EXERCISE:
Lines from the beginning of the entries up to and including the one with "<p><strong></strong></p>" must be duplicated word for word; leave out all others.

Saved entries
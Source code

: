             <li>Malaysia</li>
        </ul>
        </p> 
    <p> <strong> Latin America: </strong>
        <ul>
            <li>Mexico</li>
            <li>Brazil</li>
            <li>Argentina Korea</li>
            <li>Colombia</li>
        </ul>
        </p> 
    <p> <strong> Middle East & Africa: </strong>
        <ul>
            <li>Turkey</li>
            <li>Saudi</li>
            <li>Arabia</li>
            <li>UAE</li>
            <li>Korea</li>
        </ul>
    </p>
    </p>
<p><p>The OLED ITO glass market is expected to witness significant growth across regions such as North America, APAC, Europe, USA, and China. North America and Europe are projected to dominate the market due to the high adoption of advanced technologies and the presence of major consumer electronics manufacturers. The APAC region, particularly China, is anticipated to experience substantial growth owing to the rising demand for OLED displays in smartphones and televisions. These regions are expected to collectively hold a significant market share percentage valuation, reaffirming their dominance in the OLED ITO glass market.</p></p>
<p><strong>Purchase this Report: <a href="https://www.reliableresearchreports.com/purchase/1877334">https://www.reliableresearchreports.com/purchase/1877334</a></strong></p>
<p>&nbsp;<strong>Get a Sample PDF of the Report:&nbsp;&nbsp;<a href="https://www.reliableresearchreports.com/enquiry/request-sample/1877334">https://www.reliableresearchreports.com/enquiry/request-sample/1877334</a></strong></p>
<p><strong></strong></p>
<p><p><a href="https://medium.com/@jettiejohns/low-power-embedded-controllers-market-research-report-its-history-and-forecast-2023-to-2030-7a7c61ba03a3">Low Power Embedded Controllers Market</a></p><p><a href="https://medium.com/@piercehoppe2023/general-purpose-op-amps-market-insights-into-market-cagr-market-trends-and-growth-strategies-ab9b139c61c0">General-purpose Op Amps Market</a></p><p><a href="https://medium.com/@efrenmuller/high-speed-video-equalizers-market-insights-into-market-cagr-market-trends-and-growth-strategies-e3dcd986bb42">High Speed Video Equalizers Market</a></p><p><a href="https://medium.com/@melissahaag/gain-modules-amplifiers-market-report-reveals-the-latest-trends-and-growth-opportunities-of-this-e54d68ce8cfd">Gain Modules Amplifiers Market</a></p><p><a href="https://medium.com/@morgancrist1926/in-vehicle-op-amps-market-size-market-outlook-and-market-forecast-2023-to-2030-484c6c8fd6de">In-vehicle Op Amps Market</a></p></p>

TASK RESPONSE:
Source code

:             <li>Malaysia</li>
        </ul>
        </p> 
    <p> <strong> Latin America: </strong>
        <ul>
            <li>Mexico</li>
            <li>Brazil</li>
            <li>Argentina Korea</li>
            <li>Colombia</li>
        </ul>
        </p> 
    <p> <strong> Middle East & Africa: </strong>
        <ul>
            <li>Turkey</li>
            <li>Saudi</li>
            <li>Arabia</li>
            <li>UAE</li>
            <li>Korea</li>
        </ul>
    </p>
    </p>
<p><p>The OLED ITO glass market is expected to witness significant growth across regions such as North America, APAC, Europe, USA, and China. North America and Europe are projected to dominate the market due to the high adoption of advanced technologies and the presence of major consumer electronics manufacturers. The APAC region, particularly China, is anticipated to experience substantial growth owing to the rising demand for OLED displays in smartphones and televisions. These regions are expected to collectively hold a significant market share percentage valuation, reaffirming their dominance in the OLED ITO glass market.</p></p>
<p><strong>Purchase this Report: <a href="https://www.reliableresearchreports.com/purchase/1877334">https://www.reliableresearchreports.com/purchase/1877334</a></strong></p>
<p>&nbsp;<strong>Get a Sample PDF of the Report:&nbsp;&nbsp;<a href="https://www.reliableresearchreports.com/enquiry/request-sample/1877334">https://www.reliableresearchreports.com/enquiry/request-sample/1877334</a></strong></p>
<p><strong></strong></p>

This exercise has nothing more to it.